Human Evaluation data

The complete release of the IWSLT 2011 human evaluation data is available here.

The human evaluation was carried out on all primary runs submitted by participants to the following tasks:

  • SLT-EF

  • MT-EF

  • MT-AE

  • MT-CE

For all MT tasks, individual systems were jointly evaluated with the SC runs and the additional online system runs prepared by the organizers.

For each task, systems were evaluated on an evaluation set composed of 400 sentences randomly taken from the test set used for automatic evaluation.

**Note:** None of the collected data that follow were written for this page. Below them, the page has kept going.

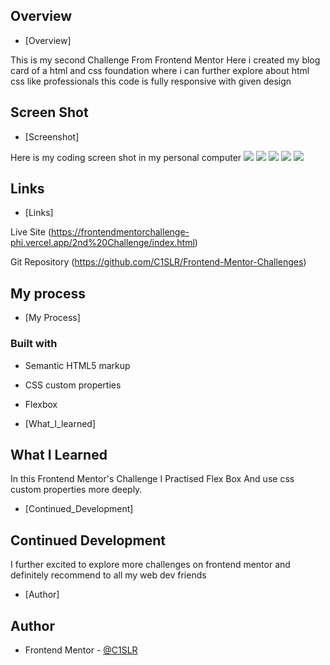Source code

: ## Overview

- [Overview]

This is my second Challenge From Frontend Mentor Here i created my  blog card of a html and css foundation where i can further explore about html css like professionals this code is fully responsive with given design

## Screen Shot

- [Screenshot]

Here is my coding screen shot in my personal computer 
![](./assets/images/ss1.png) 
![](./assets/images/ss2.png)
![](./assets/images/ss3.png)
![](./assets/images/ss4.png)
![](./assets/images/ss5.png)

## Links

- [Links]

Live Site (https://frontendmentorchallenge-phi.vercel.app/2nd%20Challenge/index.html)

Git Repository (https://github.com/C1SLR/Frontend-Mentor-Challenges)

## My process

- [My Process]

### Built with
- Semantic HTML5 markup
- CSS custom properties
- Flexbox

- [What_I_learned]

## What I Learned

In this Frontend Mentor's Challenge I Practised Flex Box And use css custom properties more deeply.

- [Continued_Development]

## Continued Development

I further excited to explore more challenges on frontend mentor and definitely recommend to all my web dev friends

- [Author]

## Author

- Frontend Mentor - [@C1SLR](https://www.frontendmentor.io/profile/C1SLR)
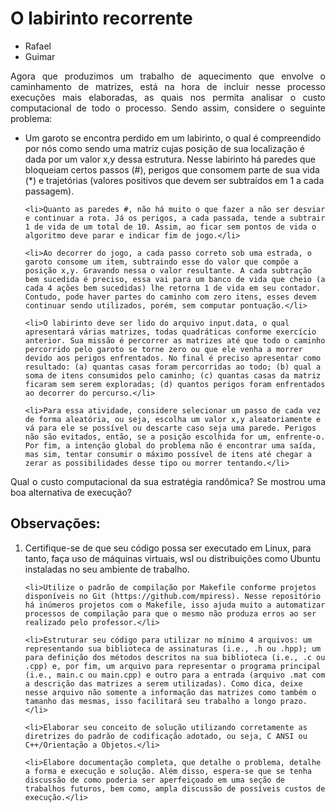 <h1>O labirinto recorrente</h1>

<ul>
    <li>Rafael</li>
    <li>Guimar
</ul>
<p align="justify">Agora que produzimos um trabalho de aquecimento que envolve o caminhamento de matrizes, está na hora de incluir nesse processo execuções mais elaboradas, as quais nos permita analisar o custo computacional de todo o processo. Sendo assim, considere o seguinte problema:</p>

<ul>
    <li>Um garoto se encontra perdido em um labirinto, o qual é compreendido por nós como sendo uma matriz cujas posição de sua localização é dada por um valor x,y dessa estrutura. Nesse labirinto há paredes que bloqueiam certos passos (#), perigos que consomem parte de sua vida (*) e trajetórias (valores positivos que devem ser subtraídos em 1 a cada passagem).</li>

    <li>Quanto as paredes #, não há muito o que fazer a não ser desviar e continuar a rota. Já os perigos, a cada passada, tende a subtrair 1 de vida de um total de 10. Assim, ao ficar sem pontos de vida o algoritmo deve parar e indicar fim de jogo.</li>

    <li>Ao decorrer do jogo, a cada passo correto sob uma estrada, o garoto consome um item, subtraindo esse do valor que compõe a posição x,y. Gravando nessa o valor resultante. A cada subtração bem sucedida é preciso, essa vai para um banco de vida que cheio (a cada 4 ações bem sucedidas) lhe retorna 1 de vida em seu contador. Contudo, pode haver partes do caminho com zero itens, esses devem continuar sendo utilizados, porém, sem computar pontuação.</li>

    <li>O labirinto deve ser lido do arquivo input.data, o qual apresentará várias matrizes, todas quadráticas conforme exercício anterior. Sua missão é percorrer as matrizes até que todo o caminho percorrido pelo garoto se torne zero ou que ele venha a morrer devido aos perigos enfrentados. No final é preciso apresentar como resultado: (a) quantas casas foram percorridas ao todo; (b) qual a soma de itens consumidos pelo caminho; (c) quantas casas da matriz ficaram sem serem exploradas; (d) quantos perigos foram enfrentados ao decorrer do percurso.</li>

    <li>Para essa atividade, considere selecionar um passo de cada vez de forma aleatória, ou seja, escolha um valor x,y aleatoriamente e vá para ele se possível ou descarte caso seja uma parede. Perigos não são evitados, então, se a posição escolhida for um, enfrente-o. Por fim, a intenção global do problema não é encontrar uma saída, mas sim, tentar consumir o máximo possível de itens até chegar a zerar as possibilidades desse tipo ou morrer tentando.</li>
</ul>
  
<p align="justify">Qual o custo computacional da sua estratégia randômica? Se mostrou uma boa alternativa de execução?</p>

<h2>Observações:</h2>

<ol>
    <li>Certifique-se de que seu código possa ser executado em Linux, para tanto, faça uso de máquinas virtuais, wsl ou distribuições como Ubuntu instaladas no seu ambiente de trabalho.</li>

    <li>Utilize o padrão de compilação por Makefile conforme projetos disponíveis no Git (https://github.com/mpiress). Nesse repositório há inúmeros projetos com o Makefile, isso ajuda muito a automatizar processos de compilação para que o mesmo não produza erros ao ser realizado pelo professor.</li>

    <li>Estruturar seu código para utilizar no mínimo 4 arquivos: um representando sua biblioteca de assinaturas (i.e., .h ou .hpp); um para definição dos métodos descritos na sua biblioteca (i.e., .c ou .cpp) e, por fim, um arquivo para representar o programa principal (i.e., main.c ou main.cpp) e outro para a entrada (arquivo .mat com a descrição das matrizes a serem utilizadas). Como dica, deixe nesse arquivo não somente a informação das matrizes como também o tamanho das mesmas, isso facilitará seu trabalho a longo prazo.</li>

    <li>Elaborar seu conceito de solução utilizando corretamente as diretrizes do padrão de codificação adotado, ou seja, C ANSI ou C++/Orientação a Objetos.</li>

    <li>Elabore documentação completa, que detalhe o problema, detalhe a forma e execução e solução. Além disso, espera-se que se tenha discussão de como poderia ser aperfeiçoado em uma seção de trabalhos futuros, bem como, ampla discussão de possíveis custos de execução.</li>
</ol>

The IWSLT 2011 human evaluation focused on System Ranking, which aims at producing a complete ordering of the systems participating in a given task. In IWSLT 2011, the ranking evaluation was carried out with the following characteristics:

  • the paired-comparison method was used, where judges were given two MT outputs of the same input sentence as well as a reference translation and had to decide which of the two translation hypotheses was better, taking into account both content and fluency of the translation. Judges were also given the possibility to assign a tie, in case both translations were equally good or bad

  • full coverage of paired comparisons between systems was achieved by adopting a round-robin tournament structure, which is the the most complete way to determine system ranking

  • the evaluation was carried out using crowdsourcing: all the pairwise comparisons to be evaluated were posted to Amazon’s Mechanical Turk through the CrowdFlower interface.

For further information, see the following papers:

Marcello Federico, Luisa Bentivogli, Michael Paul, Sebastian Stüker. 2011. Overview of the IWSLT 2011 evaluation campaign. In Proceedings of the International Workshop on Spoken Language Translation (IWSLT), San Francisco, CA, 8-9 December 2011.

Marcello Federico, Sebastian Stueker, Luisa Bentivogli, Michael Paul, Mauro Cettolo, Teresa Herrmann, Jan Niehues, Giovanni Moretti. 2012. The IWSLT 2011 Evaluation Campaign on Automatic Talk Translation. In Proceedings of LREC 2012, Istanbul, Turkey, 23-25 May 2012.